Alors justement, le marathon des Sables c’est en autonomie complète, donc on porte tout ce qu’on veut manger sur une semaine, sachant qu’on doit avoir un minimum de 2000 calories par jour, c’est le minimum pour être autorisé à prendre le départ. En fait, en amont on a tous du lyophilisé, c’est ce qu’il y a de plus facile à transporter et de plus léger, et en fait, pour que ça rentre dans le sac, on est obligé de tout reconditionner, re-compacter, de faire du sous-vide, d’enlever tout l’air pour essayer de compartimenter, de faire chaque jour différent avec chaque repas. Donc il y a vraiment beaucoup d’organisation en amont, c’est vrai que ça m’avait pris pas mal de temps, puis je pense que c’est pour tout le monde pareil, parce qu’on a toujours peur de manquer. Moi, j’avais vraiment peur de manquer de calories, et au final 2000 calories par jour c’est vraiment le minimum. On ne peut pas faire moins, en sachant que je pense que c’est le minimum pour un sédentaire, 2000 calories, ce n’est vraiment pas beaucoup. Donc j’avais essentiellement misé sur du lyophilisé pour tout ce qui est repas en dehors de l’effort, et pendant l’effort je prenais un peu ce que je prends habituellement : de la boisson d’hydratation, avec Meltonic notamment, et des barres et des trucs un petit peu plaisir quand on peut se le permettre. Mais c’est vrai qu’on veut tellement faire tout léger, qu’au départ on prévoit les choses, puis en fait on les enlève parce qu’on se dit “non, mon sac est trop lourd”, on fait des petits ajustements. On est vraiment obligé de prendre le minimum au niveau alimentation et hydratation, parce que l’organisation ne nous donne vraiment rien à part de l’eau.
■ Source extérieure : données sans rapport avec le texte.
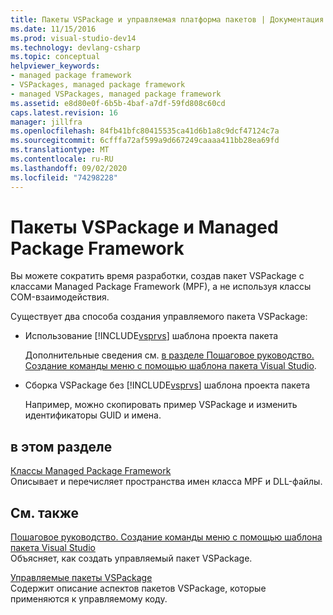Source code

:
 ```yaml
---
title: Пакеты VSPackage и управляемая платформа пакетов | Документация Майкрософт
ms.date: 11/15/2016
ms.prod: visual-studio-dev14
ms.technology: devlang-csharp
ms.topic: conceptual
helpviewer_keywords:
- managed package framework
- VSPackages, managed package framework
- managed VSPackages, managed package framework
ms.assetid: e8d80e0f-6b5b-4baf-a7df-59fd808c60cd
caps.latest.revision: 16
manager: jillfra
ms.openlocfilehash: 84fb41bfc80415535ca41d6b1a8c9dcf47124c7a
ms.sourcegitcommit: 6cfffa72af599a9d667249caaaa411bb28ea69fd
ms.translationtype: MT
ms.contentlocale: ru-RU
ms.lasthandoff: 09/02/2020
ms.locfileid: "74298228"
---
```

# <a name="vspackages-and-the-managed-package-framework"></a>Пакеты VSPackage и Managed Package Framework
Вы можете сократить время разработки, создав пакет VSPackage с классами Managed Package Framework (MPF), а не используя классы COM-взаимодействия.  
  
 Существует два способа создания управляемого пакета VSPackage:  
  
- Использование [!INCLUDE[vsprvs](../includes/vsprvs-md.md)] шаблона проекта пакета  
  
     Дополнительные сведения см. [в разделе Пошаговое руководство. Создание команды меню с помощью шаблона пакета Visual Studio](https://msdn.microsoft.com/library/1985fa7d-aad4-4866-b356-a125b6a246de).  
  
- Сборка VSPackage без [!INCLUDE[vsprvs](../includes/vsprvs-md.md)] шаблона проекта пакета  
  
     Например, можно скопировать пример VSPackage и изменить идентификаторы GUID и имена. 
  
## <a name="in-this-section"></a>в этом разделе  
 [Классы Managed Package Framework](../misc/managed-package-framework-classes.md)  
 Описывает и перечисляет пространства имен класса MPF и DLL-файлы.  
  
## <a name="related-sections"></a>См. также  
 [Пошаговое руководство. Создание команды меню с помощью шаблона пакета Visual Studio](https://msdn.microsoft.com/library/1985fa7d-aad4-4866-b356-a125b6a246de)  
 Объясняет, как создать управляемый пакет VSPackage.  
  
 [Управляемые пакеты VSPackage](../misc/managed-vspackages.md)  
 Содержит описание аспектов пакетов VSPackage, которые применяются к управляемому коду.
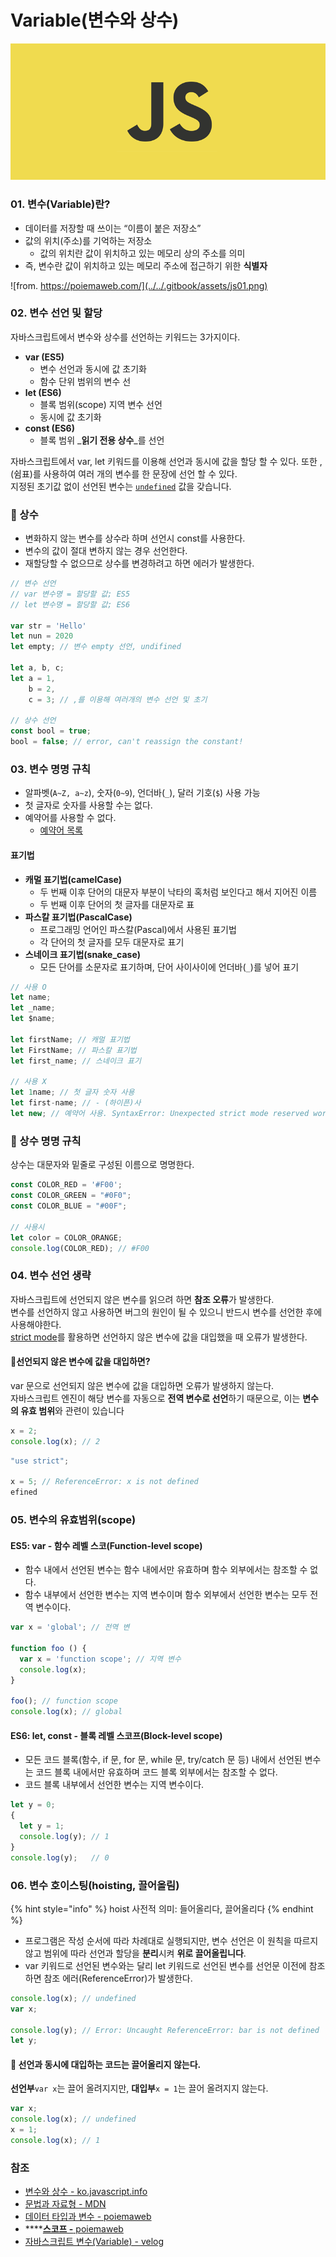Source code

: # Variable(변수와 상수)

![](../../.gitbook/assets/js.png)

### 01. 변수(Variable)란?

* 데이터를 저장할 때 쓰이는 “이름이 붙은 저장소”
* 값의 위치(주소)를 기억하는 저장소&#x20;
  * 값의 위치란 값이 위치하고 있는 메모리 상의 주소를 의미
* 즉, 변수란 값이 위치하고 있는 메모리 주소에 접근하기 위한 **식별자**

![from. https://poiemaweb.com/](../../.gitbook/assets/js01.png)

### 02. 변수 선언 및 할당

자바스크립트에서 변수와 상수를 선언하는 키워드는 3가지이다.&#x20;

* **var (ES5)**
  * 변수 선언과 동시에 값 초기화
  * 함수 단위 범위의 변수 선
* **let (ES6)**
  * 블록 범위(scope) 지역 변수 선언
  * 동시에 값 초기화&#x20;
* **const (ES6)**
  * 블록 범위 _**읽기 전용 상수**_를 선언&#x20;

자바스크립트에서 var, let 키워드를 이용해 선언과 동시에 값을 할당 할 수 있다. 또한 ,(쉼표)를 사용하여 여러 개의 변수를 한 문장에 선언 할 수 있다.  \
&#x20;지정된 초기값 없이 선언된 변수는 [`undefined`](https://developer.mozilla.org/ko/docs/Web/JavaScript/Reference/Global\_Objects/undefined) 값을 갖습니다.

### 📌 상수

* 변화하지 않는 변수를 상수라 하며 선언시 const를 사용한다.
* 변수의 값이 절대 변하지 않는 경우 선언한다.
* 재할당할 수 없으므로 상수를 변경하려고 하면 에러가 발생한다.

```javascript
// 변수 선언
// var 변수명 = 할당할 값; ES5
// let 변수명 = 할당할 값; ES6

var str = 'Hello'
let nun = 2020
let empty; // 변수 empty 선언, undifined

let a, b, c;
let a = 1,
    b = 2,
    c = 3; // ,를 이용해 여러개의 변수 선언 및 초기

// 상수 선언
const bool = true;
bool = false; // error, can't reassign the constant!
```

### 03. 변수 명명 규칙 &#x20;

* &#x20;알파벳(`A~Z, a~z`), 숫자(`0~9`), 언더바(`_`), 달러 기호(`$`) 사용 가능
* 첫 글자로 숫자를 사용할 수는 없다.
* 예약어를 사용할 수 없다.
  * [예약어 목록](https://developer.mozilla.org/en-US/docs/Web/JavaScript/Reference/Lexical\_grammar#Keywords)

#### 표기법

* **캐멀 표기법(camelCase)**
  * 두 번째 이후 단어의 대문자 부분이 낙타의 혹처럼 보인다고 해서 지어진 이름
  * 두 번째 이후 단어의 첫 글자를 대문자로 표
* **파스칼 표기법(PascalCase)**
  * 프로그래밍 언어인 파스칼(Pascal)에서 사용된 표기법
  * 각 단어의 첫 글자를 모두 대문자로 표기
* **스네이크 표기법(snake\_case)**
  * &#x20;모든 단어를 소문자로 표기하며, 단어 사이사이에 언더바(`_`)를 넣어 표기

```javascript
// 사용 O
let name;
let _name;
let $name;

let firstName; // 캐멀 표기법
let FirstName; // 파스칼 표기법
let first_name; // 스네이크 표기

// 사용 X
let 1name; // 첫 글자 숫자 사용
let first-name; // - (하이픈)사
let new; // 예약어 사용. SyntaxError: Unexpected strict mode reserved word
```

### 📌 상수 명명 규칙

상수는 대문자와 밑줄로 구성된 이름으로 명명한다.

```javascript
const COLOR_RED = '#F00';
const COLOR_GREEN = "#0F0";
const COLOR_BLUE = "#00F";

// 사용시
let color = COLOR_ORANGE;
console.log(COLOR_RED); // #F00
```

### 04. 변수 선언 생략

자바스크립트에 선언되지 않은 변수를 읽으려 하면 **참조 오류**가 발생한다.\
변수를 선언하지 않고 사용하면 버그의 원인이 될 수 있으니 반드시 변수를 선언한 후에 사용해야한다. \
[strict mode](https://developer.mozilla.org/ko/docs/Web/JavaScript/Reference/Strict\_mode)를 활용하면 선언하지 않은 변수에 값을 대입했을 때 오류가 발생한다.

#### 📌선언되지 않은 변수에 값을 대입하면?

var 문으로 선언되지 않은 변수에 값을 대입하면 오류가 발생하지 않는다.\
&#x20;자바스크립트 엔진이 해당 변수를 자동으로 **전역 변수로 선언**하기 때문으로,  이는 **변수의 유효 범위**와 관련이 있습니다

```javascript
x = 2;
console.log(x); // 2
```

```javascript
"use strict";

x = 5; // ReferenceError: x is not defined
efined
```

### 05. 변수의 유효범위(scope)

#### ES5: var - 함수 레벨 스코(Function-level scope)

* 함수 내에서 선언된 변수는 함수 내에서만 유효하며 함수 외부에서는 참조할 수 없다.
* 함수 내부에서 선언한 변수는 지역 변수이며 함수 외부에서 선언한 변수는 모두 전역 변수이다.

```javascript
var x = 'global'; // 전역 변

function foo () {
  var x = 'function scope'; // 지역 변수 
  console.log(x);
}

foo(); // function scope
console.log(x); // global
```

#### ES6: let, const - 블록 레벨 스코프(Block-level scope)

* 모든 코드 블록(함수, if 문, for 문, while 문, try/catch 문 등) 내에서 선언된 변수는 코드 블록 내에서만 유효하며 코드 블록 외부에서는 참조할 수 없다.
* 코드 블록 내부에서 선언한 변수는 지역 변수이다.

```javascript
let y = 0;
{
  let y = 1;
  console.log(y); // 1
}
console.log(y);   // 0
```

### 06. 변수 호이스팅(hoisting, 끌어올림)

{% hint style="info" %}
hoist 사전적 의미: 들어올리다, 끌어올리다
{% endhint %}

* 프로그램은 작성 순서에 따라 차례대로 실행되지만, 변수 선언은 이 원칙을 따르지 않고 범위에 따라 선언과 할당을 **분리**시켜 **위로 끌어올립니다**.
* var 키워드로 선언된 변수와는 달리 let 키워드로 선언된 변수를 선언문 이전에 참조하면 참조 에러(ReferenceError)가 발생한다.

```javascript
console.log(x); // undefined
var x;

console.log(y); // Error: Uncaught ReferenceError: bar is not defined
let y;
```

#### 📌 선언과 동시에 대입하는 코드는 끌어올리지 않는다.

&#x20;**선언부**`var x`는 끌어 올려지지만, **대입부**`x = 1`는 끌어 올려지지 않는다.

```javascript
var x;
console.log(x); // undefined
x = 1;
console.log(x); // 1
```

### 참조

* [변수와 상수 - ko.javascript.info](https://ko.javascript.info/variables)
* [문법과 자료형 - MDN](https://developer.mozilla.org/ko/docs/Web/JavaScript/Guide/Values,\_variables,\_and\_literals)
* [데이터 타입과 변수 - poiemaweb](https://poiemaweb.com/js-data-type-variable)
* ****[**스코프 -** poiemaweb](https://poiemaweb.com/js-scope#3-function-level-scope)
* [자바스크립트 변수(Variable) - velog](https://velog.io/@yuuuye/2019-09-18-0109-%EC%9E%91%EC%84%B1%EB%90%A8)
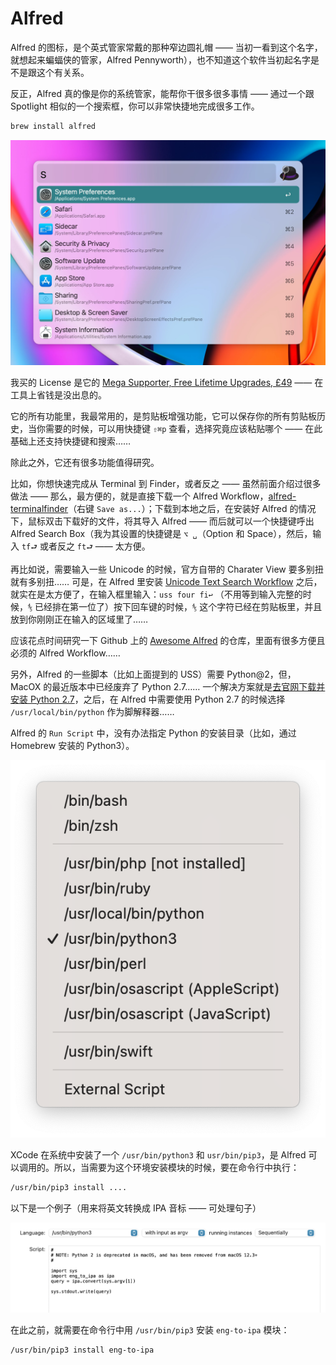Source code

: # Alfred

Alfred 的图标，是个英式管家常戴的那种窄边圆礼帽 —— 当初一看到这个名字，就想起来蝙蝠侠的管家，Alfred Pennyworth），也不知道这个软件当初起名字是不是跟这个有关系。

反正，Alfred 真的像是你的系统管家，能帮你干很多很多事情 —— 通过一个跟 Spotlight 相似的一个搜索框，你可以非常快捷地完成很多工作。

```bash
brew install alfred
```



![](images/alfred-4-hero.png)

我买的 License 是它的 [Mega Supporter, Free Lifetime Upgrades, £49](https://www.alfredapp.com/shop/) —— 在工具上省钱是没出息的。

它的所有功能里，我最常用的，是剪贴板增强功能，它可以保存你的所有剪贴板历史，当你需要的时候，可以用快捷键 `⇧⌘p` 查看，选择究竟应该粘贴哪个 —— 在此基础上还支持快捷键和搜索……

除此之外，它还有很多功能值得研究。

比如，你想快速完成从 Terminal 到 Finder，或者反之 —— 虽然前面介绍过很多做法 —— 那么，最方便的，就是直接下载一个 Alfred Workflow，[alfred-terminalfinder](https://github.com/LeEnno/alfred-terminalfinder/raw/master/TerminalFinder.alfredworkflow)（右键 `Save as...`）；下载到本地之后，在安装好 Alfred 的情况下，鼠标双击下载好的文件，将其导入 Alfred —— 而后就可以一个快捷键呼出 Alfred Search Box（我为其设置的快捷键是 `⌥ ␣`（Option 和 Space），然后，输入 `tf⮐` 或者反之 `ft⮐` —— 太方便。

再比如说，需要输入一些 Unicode 的时候，官方自带的 Charater View 要多别扭就有多别扭…… 可是，在 Alfred 里安装 [Unicode Text Search Workflow](https://github.com/bevesce/unicode-symbols-search/raw/master/Unicode%20Symbols%20Search.alfredworkflow) 之后，就实在是太方便了，在输入框里输入：`uss four fi↩` （不用等到输入完整的时候，`⅘` 已经排在第一位了）按下回车键的时候，`⅘` 这个字符已经在剪贴板里，并且放到你刚刚正在输入的区域里了……

应该花点时间研究一下 Github 上的 [Awesome Alfred](https://github.com/alfred-workflows/awesome-alfred-workflows) 的仓库，里面有很多方便且必须的 Alfred Workflow……

另外，Alfred 的一些脚本（比如上面提到的 USS）需要 Python@2，但，MacOX 的最近版本中已经废弃了 Python 2.7…… 一个解决方案就是[去官网下载并安装 Python 2.7](https://www.python.org/downloads/release/python-2718/)，之后，在 Alfred 中需要使用 Python 2.7 的时候选择 `/usr/local/bin/python` 作为脚解释器……

Alfred 的 `Run Script` 中，没有办法指定 Python 的安装目录（比如，通过 Homebrew 安装的 Python3）。

![](images/alfred-script-path.png)

XCode 在系统中安装了一个 `/usr/bin/python3` 和 `usr/bin/pip3`，是 Alfred 可以调用的。所以，当需要为这个环境安装模块的时候，要在命令行中执行：

```bash
/usr/bin/pip3 install ....
```

以下是一个例子（用来将英文转换成 IPA 音标 —— 可处理句子）

![](images/alfred-script-python3-example.png)


在此之前，就需要在命令行中用 `/usr/bin/pip3` 安装 `eng-to-ipa` 模块：

```bash
/usr/bin/pip3 install eng-to-ipa     
```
— Comment avez-vous appréhendé le retour à la vie réelle ?

Déjà, il y a le fait de revenir en France, on est au Maroc. Le Maroc, c’est vraiment une culture particulière, c’est une énergie différente, le désert aussi c’est très calme, très paisible, il y a des grandes étendues, on est vraiment dans un environnement entre nous, dans notre petite bulle. Donc c’est vrai qu’il faut reconnecter avec nos environnements à chacun. Il y a ça, et après on est, comme toutes courses je pense, il y a le petit effet retour, on a atteint un objectif, je pense que pour tout le monde, c’est important de refixer un autre objectif pour repartir sur une nouvelle dynamique de préparation. On a tous besoin, les coureurs de manière générale, ont besoin de défis et d’objectifs personnels, professionnels, sportifs. Et je pense qu’il y a peut-être un petit temps de réadaptation entre, mais il y a toujours l’après qui est chouette aussi, parce qu’on raconte à nos proches, on reçoit les photos au fur et à mesure… Puis on a gardé beaucoup de contacts avec mon équipe, on a créé des groupes sur WhatsApp. Il y a quand même ce côté très sympa d’après où on se donne des nouvelles, on reste en contact, on voit comment on récupère etc. Je pense qu’à la fin, il y a une notion, effectivement, de se refixer des objectifs, digérer physiquement et mentalement cet effort qui est quand même difficile. Et puis il y a aussi le partage, on découvre les vidéos de l’épreuve, parce que quand on était sur place, on était quand même pas mal déconnectés. On n’avait pas nos téléphones, on avait accès, pour certains, de manière très réduite au wifi de la presse, mais c’était vraiment un minimum. Donc on n’a pas trop conscience de tout ce qui c’était dit autour de l’événement, des vidéos qui avaient circulé. Donc l’après est chouette pour ça aussi, parce qu’on se replonge un peu dans l’aventure de manière différente, avec un regard extérieur. Mais c’est sûr qu’il faut reconnecter, parce qu’on est vraiment dans un événement complètement isolé, et vraiment différent.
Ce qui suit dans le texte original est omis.